Clotting begins within seconds
Platelets can start sticking to a damaged vessel wall almost immediately after injury.
Blood
A paper cut looks trivial, but it creates an urgent engineering problem. Blood is supposed to flow, yet suddenly it must stop flowing at one exact spot without turning the rest of the bloodstream solid. Your body solves this in minutes with platelets, chemical signals, and a protein mesh strong enough to seal the leak.
Blood clots form in two main steps. First, platelets rush to the damaged blood vessel and stick together to make a temporary plug. Then clotting proteins in the blood activate one another in a chain reaction, producing fibrin, a tough stringy protein that reinforces the plug. Fibrin works like a net. It traps platelets and blood cells, turning a fragile plug into a stronger clot that can hold while the vessel heals. The system is powerful because it must stop bleeding quickly.

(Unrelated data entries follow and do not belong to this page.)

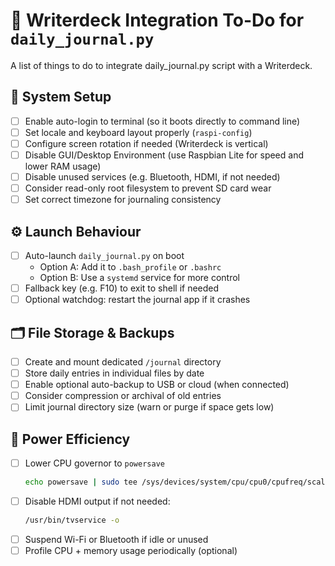 # 🧾 Writerdeck Integration To-Do for `daily_journal.py`

A list of things to do to integrate daily_journal.py script with a Writerdeck.

## 🧠 System Setup
- [ ] Enable auto-login to terminal (so it boots directly to command line)
- [ ] Set locale and keyboard layout properly (`raspi-config`)
- [ ] Configure screen rotation if needed (Writerdeck is vertical)
- [ ] Disable GUI/Desktop Environment (use Raspbian Lite for speed and lower RAM usage)
- [ ] Disable unused services (e.g. Bluetooth, HDMI, if not needed)
- [ ] Consider read-only root filesystem to prevent SD card wear
- [ ] Set correct timezone for journaling consistency

## ⚙️ Launch Behaviour
- [ ] Auto-launch `daily_journal.py` on boot
  - Option A: Add it to `.bash_profile` or `.bashrc`
  - Option B: Use a `systemd` service for more control
- [ ] Fallback key (e.g. F10) to exit to shell if needed
- [ ] Optional watchdog: restart the journal app if it crashes

## 🗂 File Storage & Backups
- [ ] Create and mount dedicated `/journal` directory
- [ ] Store daily entries in individual files by date
- [ ] Enable optional auto-backup to USB or cloud (when connected)
- [ ] Consider compression or archival of old entries
- [ ] Limit journal directory size (warn or purge if space gets low)

## 🪫 Power Efficiency
- [ ] Lower CPU governor to `powersave`
  ```bash
  echo powersave | sudo tee /sys/devices/system/cpu/cpu0/cpufreq/scaling_governor
  ```
- [ ] Disable HDMI output if not needed:
  ```bash
  /usr/bin/tvservice -o
  ```
- [ ] Suspend Wi-Fi or Bluetooth if idle or unused
- [ ] Profile CPU + memory usage periodically (optional)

But that same power becomes dangerous when clots form inside vessels where they are not needed, which can lead to heart attacks, strokes, or pulmonary embolisms.

Clotting begins within seconds
Platelets can start sticking to a damaged vessel wall almost immediately after injury.
Fibrin is the scaffold
Fibrin forms the stringy mesh that turns a loose platelet plug into a stronger clot.
Clots are temporary repairs
Once healing progresses, the body gradually breaks down the clot and restores normal flow.
Myth: clots only form after cuts
Dangerous clots can form inside blood vessels without an external wound.